• WHAT TO DO: Your answer must consist of every line from the data below that includes the word "brand".

• TASK INPUTS:

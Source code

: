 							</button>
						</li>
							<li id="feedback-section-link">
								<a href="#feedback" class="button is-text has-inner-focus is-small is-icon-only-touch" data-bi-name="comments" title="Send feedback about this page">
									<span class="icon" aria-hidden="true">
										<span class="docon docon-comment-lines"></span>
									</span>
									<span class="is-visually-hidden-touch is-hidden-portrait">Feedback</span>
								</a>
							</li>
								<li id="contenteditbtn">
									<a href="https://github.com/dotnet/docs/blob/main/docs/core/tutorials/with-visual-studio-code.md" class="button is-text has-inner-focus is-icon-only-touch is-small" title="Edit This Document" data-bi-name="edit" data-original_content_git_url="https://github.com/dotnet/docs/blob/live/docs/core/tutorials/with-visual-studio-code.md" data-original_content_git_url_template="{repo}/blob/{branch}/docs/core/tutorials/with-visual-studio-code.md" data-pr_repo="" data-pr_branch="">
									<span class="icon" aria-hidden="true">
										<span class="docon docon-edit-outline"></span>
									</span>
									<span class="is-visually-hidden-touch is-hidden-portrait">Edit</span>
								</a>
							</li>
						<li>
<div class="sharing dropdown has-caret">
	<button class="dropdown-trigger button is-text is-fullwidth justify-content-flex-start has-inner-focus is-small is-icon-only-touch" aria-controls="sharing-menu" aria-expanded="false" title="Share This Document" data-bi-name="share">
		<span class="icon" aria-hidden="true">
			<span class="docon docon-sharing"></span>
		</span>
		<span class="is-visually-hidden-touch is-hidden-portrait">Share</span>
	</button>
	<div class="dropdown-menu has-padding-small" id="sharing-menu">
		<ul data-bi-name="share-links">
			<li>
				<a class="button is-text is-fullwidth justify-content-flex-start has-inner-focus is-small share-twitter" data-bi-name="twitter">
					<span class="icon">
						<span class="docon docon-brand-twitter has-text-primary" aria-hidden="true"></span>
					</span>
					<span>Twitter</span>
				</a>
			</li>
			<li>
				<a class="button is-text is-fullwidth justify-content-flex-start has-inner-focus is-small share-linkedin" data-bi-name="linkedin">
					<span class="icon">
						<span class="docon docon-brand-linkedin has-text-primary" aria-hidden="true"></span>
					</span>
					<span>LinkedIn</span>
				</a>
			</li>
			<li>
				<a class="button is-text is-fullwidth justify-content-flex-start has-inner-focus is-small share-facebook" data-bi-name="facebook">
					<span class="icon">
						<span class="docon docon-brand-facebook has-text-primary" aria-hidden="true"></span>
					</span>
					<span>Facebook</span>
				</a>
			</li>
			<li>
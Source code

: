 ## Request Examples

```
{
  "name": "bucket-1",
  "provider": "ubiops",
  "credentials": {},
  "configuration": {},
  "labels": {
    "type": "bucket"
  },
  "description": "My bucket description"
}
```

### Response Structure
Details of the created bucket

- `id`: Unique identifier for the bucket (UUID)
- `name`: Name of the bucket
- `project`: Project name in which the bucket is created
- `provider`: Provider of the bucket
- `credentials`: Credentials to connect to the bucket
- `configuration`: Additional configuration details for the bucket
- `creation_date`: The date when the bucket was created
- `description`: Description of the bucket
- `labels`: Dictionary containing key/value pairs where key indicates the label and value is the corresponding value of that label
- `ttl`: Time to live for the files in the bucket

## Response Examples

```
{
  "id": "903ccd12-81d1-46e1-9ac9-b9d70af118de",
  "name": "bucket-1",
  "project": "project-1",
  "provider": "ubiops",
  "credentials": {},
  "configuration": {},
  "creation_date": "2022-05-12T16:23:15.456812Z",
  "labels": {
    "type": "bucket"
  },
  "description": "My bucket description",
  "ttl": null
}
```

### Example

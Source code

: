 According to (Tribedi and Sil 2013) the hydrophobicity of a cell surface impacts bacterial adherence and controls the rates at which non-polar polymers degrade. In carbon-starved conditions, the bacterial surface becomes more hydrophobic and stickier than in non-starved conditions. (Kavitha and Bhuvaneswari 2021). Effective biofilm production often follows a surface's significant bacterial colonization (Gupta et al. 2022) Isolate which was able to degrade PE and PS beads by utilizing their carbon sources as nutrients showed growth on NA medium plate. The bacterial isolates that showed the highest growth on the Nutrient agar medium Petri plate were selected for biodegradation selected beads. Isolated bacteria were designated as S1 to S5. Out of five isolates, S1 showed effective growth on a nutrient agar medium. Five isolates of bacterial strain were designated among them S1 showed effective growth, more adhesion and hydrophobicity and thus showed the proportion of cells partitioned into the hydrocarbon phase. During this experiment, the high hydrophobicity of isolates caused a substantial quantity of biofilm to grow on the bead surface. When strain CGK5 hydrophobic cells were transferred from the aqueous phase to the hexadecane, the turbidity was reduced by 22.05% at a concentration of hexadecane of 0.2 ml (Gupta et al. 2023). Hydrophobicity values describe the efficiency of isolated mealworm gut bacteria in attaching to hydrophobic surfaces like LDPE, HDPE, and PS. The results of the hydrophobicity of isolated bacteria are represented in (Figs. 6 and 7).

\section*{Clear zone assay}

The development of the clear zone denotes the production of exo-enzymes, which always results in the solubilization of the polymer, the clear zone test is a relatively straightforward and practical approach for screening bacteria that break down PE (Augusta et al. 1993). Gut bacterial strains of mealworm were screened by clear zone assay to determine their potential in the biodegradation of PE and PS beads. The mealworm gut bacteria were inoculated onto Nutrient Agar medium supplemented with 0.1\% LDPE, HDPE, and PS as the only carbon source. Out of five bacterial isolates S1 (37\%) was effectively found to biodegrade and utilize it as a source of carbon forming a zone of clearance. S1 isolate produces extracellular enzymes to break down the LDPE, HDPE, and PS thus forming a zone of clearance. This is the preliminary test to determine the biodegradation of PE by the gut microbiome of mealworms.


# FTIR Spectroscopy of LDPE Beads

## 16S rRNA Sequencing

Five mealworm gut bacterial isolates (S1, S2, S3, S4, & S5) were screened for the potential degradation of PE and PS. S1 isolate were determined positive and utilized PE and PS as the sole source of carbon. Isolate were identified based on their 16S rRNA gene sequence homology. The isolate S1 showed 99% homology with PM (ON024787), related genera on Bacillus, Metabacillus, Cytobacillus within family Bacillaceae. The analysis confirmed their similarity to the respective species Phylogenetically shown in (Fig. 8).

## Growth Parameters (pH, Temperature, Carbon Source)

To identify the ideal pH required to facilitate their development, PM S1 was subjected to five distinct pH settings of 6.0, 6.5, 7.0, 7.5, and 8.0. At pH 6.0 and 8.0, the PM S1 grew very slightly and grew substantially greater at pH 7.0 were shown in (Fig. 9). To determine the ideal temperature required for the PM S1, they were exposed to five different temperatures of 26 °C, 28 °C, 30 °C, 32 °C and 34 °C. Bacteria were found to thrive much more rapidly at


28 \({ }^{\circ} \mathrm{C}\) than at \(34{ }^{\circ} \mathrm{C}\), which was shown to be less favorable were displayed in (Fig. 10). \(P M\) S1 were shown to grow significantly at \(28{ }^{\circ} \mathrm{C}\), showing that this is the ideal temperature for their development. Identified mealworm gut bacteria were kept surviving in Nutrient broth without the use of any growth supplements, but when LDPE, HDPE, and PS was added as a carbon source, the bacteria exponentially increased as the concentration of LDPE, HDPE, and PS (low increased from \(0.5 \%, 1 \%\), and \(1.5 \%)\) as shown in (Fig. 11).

• EXERCISE ANSWER:
						<span class="docon docon-brand-twitter has-text-primary" aria-hidden="true"></span>
						<span class="docon docon-brand-linkedin has-text-primary" aria-hidden="true"></span>
						<span class="docon docon-brand-facebook has-text-primary" aria-hidden="true"></span>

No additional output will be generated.